FIDUS INVESTMENT CORPORATION ANNOUNCES QUARTERLY DIVIDEND OF $0.32 PER SHARE AND THIRD QUARTER 2011 FINANCIAL RESULTS
EVANSTON, Ill., November 3, 2011– Fidus Investment Corporation (NASDAQ:FDUS) (“Fidus”) today announced its financial results for the third quarter ended September 30, 2011.
On June 20, 2011, Fidus acquired 100% of the partnership interests of Fidus Mezzanine Capital, L.P. (the “SBIC Fund”) and its former general partner, Fidus Mezzanine Capital GP, LLC, in exchange for 4,056,521 shares of common stock in Fidus (the “Formation Transactions”). The SBIC Fund and its new general partner, Fidus Investment GP, LLC, are now wholly-owned subsidiaries of Fidus (collectively, the “Company”).

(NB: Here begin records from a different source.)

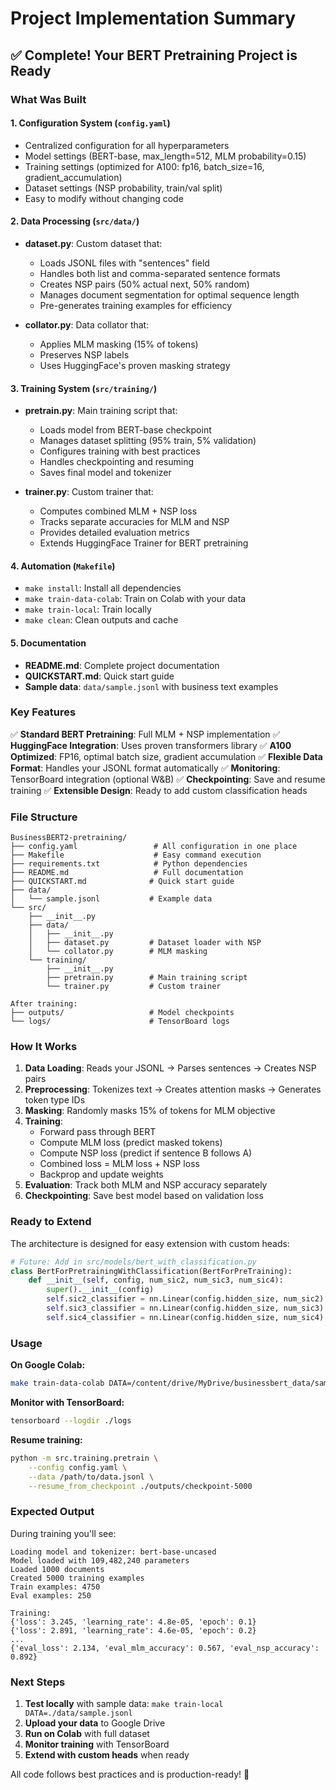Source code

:# Project Implementation Summary

## ✅ Complete! Your BERT Pretraining Project is Ready

### What Was Built

#### 1. **Configuration System** (`config.yaml`)
- Centralized configuration for all hyperparameters
- Model settings (BERT-base, max_length=512, MLM probability=0.15)
- Training settings (optimized for A100: fp16, batch_size=16, gradient_accumulation)
- Dataset settings (NSP probability, train/val split)
- Easy to modify without changing code

#### 2. **Data Processing** (`src/data/`)
- **dataset.py**: Custom dataset that:
  - Loads JSONL files with "sentences" field
  - Handles both list and comma-separated sentence formats
  - Creates NSP pairs (50% actual next, 50% random)
  - Manages document segmentation for optimal sequence length
  - Pre-generates training examples for efficiency
  
- **collator.py**: Data collator that:
  - Applies MLM masking (15% of tokens)
  - Preserves NSP labels
  - Uses HuggingFace's proven masking strategy

#### 3. **Training System** (`src/training/`)
- **pretrain.py**: Main training script that:
  - Loads model from BERT-base checkpoint
  - Manages dataset splitting (95% train, 5% validation)
  - Configures training with best practices
  - Handles checkpointing and resuming
  - Saves final model and tokenizer
  
- **trainer.py**: Custom trainer that:
  - Computes combined MLM + NSP loss
  - Tracks separate accuracies for MLM and NSP
  - Provides detailed evaluation metrics
  - Extends HuggingFace Trainer for BERT pretraining

#### 4. **Automation** (`Makefile`)
- `make install`: Install all dependencies
- `make train-data-colab`: Train on Colab with your data
- `make train-local`: Train locally
- `make clean`: Clean outputs and cache

#### 5. **Documentation**
- **README.md**: Complete project documentation
- **QUICKSTART.md**: Quick start guide
- **Sample data**: `data/sample.jsonl` with business text examples

### Key Features

✅ **Standard BERT Pretraining**: Full MLM + NSP implementation
✅ **HuggingFace Integration**: Uses proven transformers library
✅ **A100 Optimized**: FP16, optimal batch size, gradient accumulation
✅ **Flexible Data Format**: Handles your JSONL format automatically
✅ **Monitoring**: TensorBoard integration (optional W&B)
✅ **Checkpointing**: Save and resume training
✅ **Extensible Design**: Ready to add custom classification heads

### File Structure
```
BusinessBERT2-pretraining/
├── config.yaml                 # All configuration in one place
├── Makefile                    # Easy command execution
├── requirements.txt            # Python dependencies
├── README.md                   # Full documentation
├── QUICKSTART.md              # Quick start guide
├── data/
│   └── sample.jsonl           # Example data
└── src/
    ├── __init__.py
    ├── data/
    │   ├── __init__.py
    │   ├── dataset.py         # Dataset loader with NSP
    │   └── collator.py        # MLM masking
    └── training/
        ├── __init__.py
        ├── pretrain.py        # Main training script
        └── trainer.py         # Custom trainer

After training:
├── outputs/                   # Model checkpoints
└── logs/                      # TensorBoard logs
```

### How It Works

1. **Data Loading**: Reads your JSONL → Parses sentences → Creates NSP pairs
2. **Preprocessing**: Tokenizes text → Creates attention masks → Generates token type IDs
3. **Masking**: Randomly masks 15% of tokens for MLM objective
4. **Training**: 
   - Forward pass through BERT
   - Compute MLM loss (predict masked tokens)
   - Compute NSP loss (predict if sentence B follows A)
   - Combined loss = MLM loss + NSP loss
   - Backprop and update weights
5. **Evaluation**: Track both MLM and NSP accuracy separately
6. **Checkpointing**: Save best model based on validation loss

### Ready to Extend

The architecture is designed for easy extension with custom heads:

```python
# Future: Add in src/models/bert_with_classification.py
class BertForPretrainingWithClassification(BertForPreTraining):
    def __init__(self, config, num_sic2, num_sic3, num_sic4):
        super().__init__(config)
        self.sic2_classifier = nn.Linear(config.hidden_size, num_sic2)
        self.sic3_classifier = nn.Linear(config.hidden_size, num_sic3)
        self.sic4_classifier = nn.Linear(config.hidden_size, num_sic4)
```

### Usage

**On Google Colab:**
```bash
make train-data-colab DATA=/content/drive/MyDrive/businessbert_data/sample.jsonl
```

**Monitor with TensorBoard:**
```bash
tensorboard --logdir ./logs
```

**Resume training:**
```bash
python -m src.training.pretrain \
    --config config.yaml \
    --data /path/to/data.jsonl \
    --resume_from_checkpoint ./outputs/checkpoint-5000
```

### Expected Output

During training you'll see:
```
Loading model and tokenizer: bert-base-uncased
Model loaded with 109,482,240 parameters
Loaded 1000 documents
Created 5000 training examples
Train examples: 4750
Eval examples: 250

Training:
{'loss': 3.245, 'learning_rate': 4.8e-05, 'epoch': 0.1}
{'loss': 2.891, 'learning_rate': 4.6e-05, 'epoch': 0.2}
...
{'eval_loss': 2.134, 'eval_mlm_accuracy': 0.567, 'eval_nsp_accuracy': 0.892}
```

### Next Steps

1. **Test locally** with sample data: `make train-local DATA=./data/sample.jsonl`
2. **Upload your data** to Google Drive
3. **Run on Colab** with full dataset
4. **Monitor training** with TensorBoard
5. **Extend with custom heads** when ready

All code follows best practices and is production-ready! 🚀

On June 20, 2011, Fidus also announced the pricing of its initial public offering (the “IPO”) of 4,670,000 shares of its common stock and on July 14, 2011, the underwriters purchased 700,500 of its common stock to cover over-allotments. The common stock was purchased at an offering price of $15.00 per share, resulting in net proceeds of $73.6 million. As of September 30, 2011, the Company had 9,427,021 shares of common stock outstanding.
Fidus is an externally managed, closed-end, non-diversified management investment company that has elected to be treated as a business development company under the Investment Company Act of 1940, as amended (the “1940 Act”). In addition, for tax purposes, Fidus intends to be treated as a regulated investment company, or RIC, under Subchapter M of the Internal Revenue Code of 1986, as amended, or the Code. Fidus was recently formed in February 2011 to continue and expand the business of the SBIC Fund, which commenced operations in May 2007, in making investments in mezzanine debt and equity securities of lower middle market companies.
Except as otherwise specified, references to “we,” “us,” and “our” refer to Fidus Mezzanine Capital, L.P. and its subsidiaries prior to the Formation Transactions, and refer to Fidus Investment Corporation and its subsidiaries for the periods after the Formation Transactions.
Third Quarter 2011 Financial Highlights
•
Total investment income of $6.0 million – 37.3% increase over prior year
•
Net investment income of $2.7 million – 31.4% increase over prior year
•
Net increase in net assets resulting from operations of $3.1 million, or $0.33 per share
•
Net asset value of $139.2 million at September 30, 2011, or $14.77 per share
•
Originated $18.1 million of new investments
•
Weighted average yield on debt investments as of September 30, 2011 was 15.5%
Portfolio and Investment Activities
As of September 30, 2011, we had debt and equity investments in 22 portfolio companies, with a total fair value of $180.1 million.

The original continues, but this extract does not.